The Calgary Junior Hockey League is a Junior "B" ice hockey league based in Calgary, Alberta, Canada. It is sanctioned by Hockey Canada, and operated by Hockey Calgary. Founded in 1945, the CJHL is one of the oldest hockey leagues operating in Alberta.

The league champion earns a berth in the Alberta Provincial Junior B Hockey Championship, with a chance to participate in the Western Canadian championship, the Keystone Cup.

Teams

League Organization 
The modern CJHL is governed by the by-laws of Hockey Calgary which stipulates that each of Calgary's four community hockey associations operate at least one team. Presently, each association operates two teams that play a 30-game season.

In the past, teams from outside the Calgary area have also participated in the league. Both the Okotoks Oilers and the High River Flyers of the Heritage Junior B Hockey League were originally members of the CJHL.

2006 incident
The CJHL gained national attention in October 2006 following a violent brawl which occurred in the hallway of a Calgary arena following a game between the NWCAA Bruins and the NEAA Canucks. A linesman attempting to break up an off-ice scuffle was allegedly knocked unconscious by a kick to the head in the melee which involved players, coaches and fans/parents.
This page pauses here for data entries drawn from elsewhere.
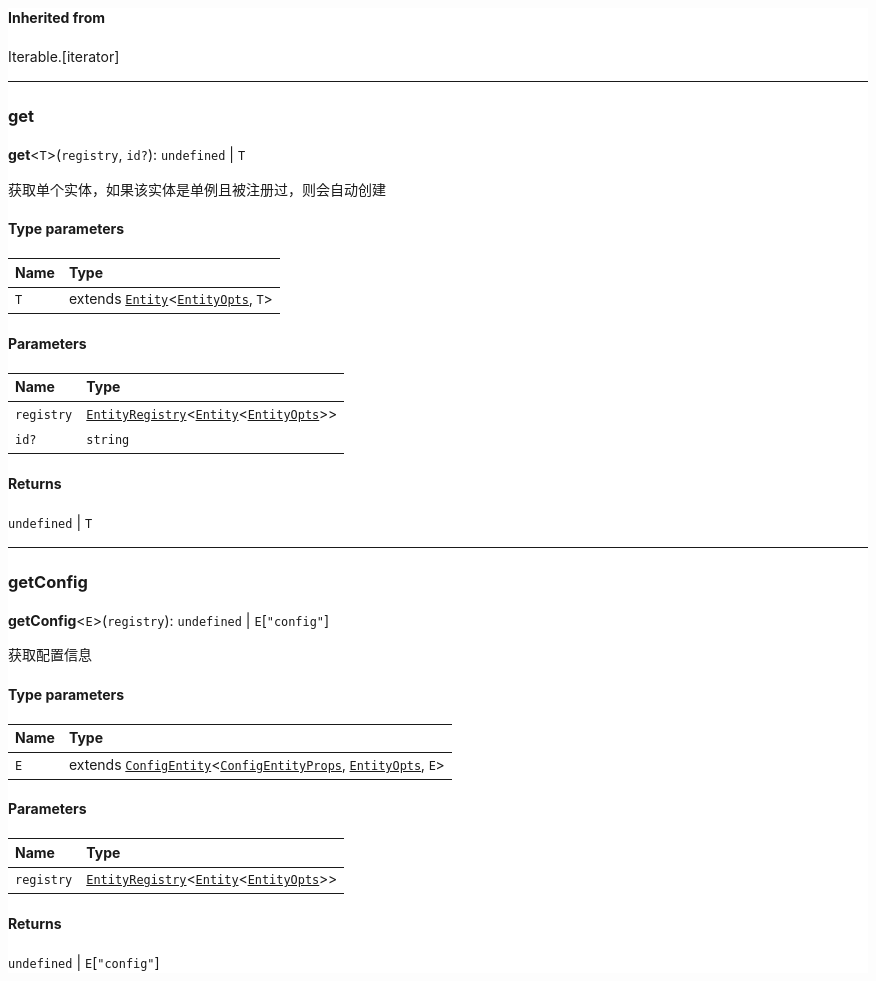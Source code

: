 #### Inherited from

Iterable.\[iterator]

***

### get

**get**<`T`>(`registry`, `id?`): `undefined` | `T`

获取单个实体，如果该实体是单例且被注册过，则会自动创建

#### Type parameters

| Name | Type |
| :------ | :------ |
| `T` | extends [`Entity`](/auto-docs/free-layout-editor/classes/Entity-1.md)<[`EntityOpts`](/auto-docs/free-layout-editor/interfaces/EntityOpts.md), `T`> |

#### Parameters

| Name | Type |
| :------ | :------ |
| `registry` | [`EntityRegistry`](/auto-docs/free-layout-editor/interfaces/EntityRegistry.md)<[`Entity`](/auto-docs/free-layout-editor/classes/Entity-1.md)<[`EntityOpts`](/auto-docs/free-layout-editor/interfaces/EntityOpts.md)>> |
| `id?` | `string` |

#### Returns

`undefined` | `T`

***

### getConfig

**getConfig**<`E`>(`registry`): `undefined` | `E`\[`"config"`]

获取配置信息

#### Type parameters

| Name | Type |
| :------ | :------ |
| `E` | extends [`ConfigEntity`](/auto-docs/free-layout-editor/classes/ConfigEntity.md)<[`ConfigEntityProps`](/auto-docs/free-layout-editor/interfaces/ConfigEntityProps.md), [`EntityOpts`](/auto-docs/free-layout-editor/interfaces/EntityOpts.md), `E`> |

#### Parameters

| Name | Type |
| :------ | :------ |
| `registry` | [`EntityRegistry`](/auto-docs/free-layout-editor/interfaces/EntityRegistry.md)<[`Entity`](/auto-docs/free-layout-editor/classes/Entity-1.md)<[`EntityOpts`](/auto-docs/free-layout-editor/interfaces/EntityOpts.md)>> |

#### Returns

`undefined` | `E`\[`"config"`]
As a result of a police investigation, Robert Simard, 21, of Calgary was charged with one count of assault for allegedly kicking linesman Rory McCuaig in the head. Simard and one other player involved in the brawl were given two-year suspensions from playing in the league, ending their junior careers, and carrying over to any league sanctioned by Hockey Alberta. One parent was given a ban from all Hockey Calgary sanctioned arenas.

Champions

-Alberta provincial champions listed in bold

1 Also won Keystone Cup Western Canadian Junior B Champion. Team members of the 1987 NWCAA Bruins included Ken MacLean, Chris Tibbles, Terry Copot (Coach), Neil Houghton, Brendan Black, Craig Wheeler, Steve Jordan, Craig Coulombe, Scott Muzychka, Ross Rayment, Barry Faminoff, Dan Matley, Jeff Hegland, Brad Thompson (Asst. Coach), Otto Gentile, Doug Thubron, John Irvine, Sandy Quilty, Blaine Louis, Brent Willis and Scott Burrell.

See also
 List of ice hockey teams in Alberta
 Ice hockey in Calgary

References

External links
Calgary Junior Hockey League
Calgary Buffalo Hockey Association (CBHA)
Calgary Northstars Hockey Association (CNHA)
Calgary Royals Athletic Association (CRAA)
North West Calgary Athletic Association (NWCAA)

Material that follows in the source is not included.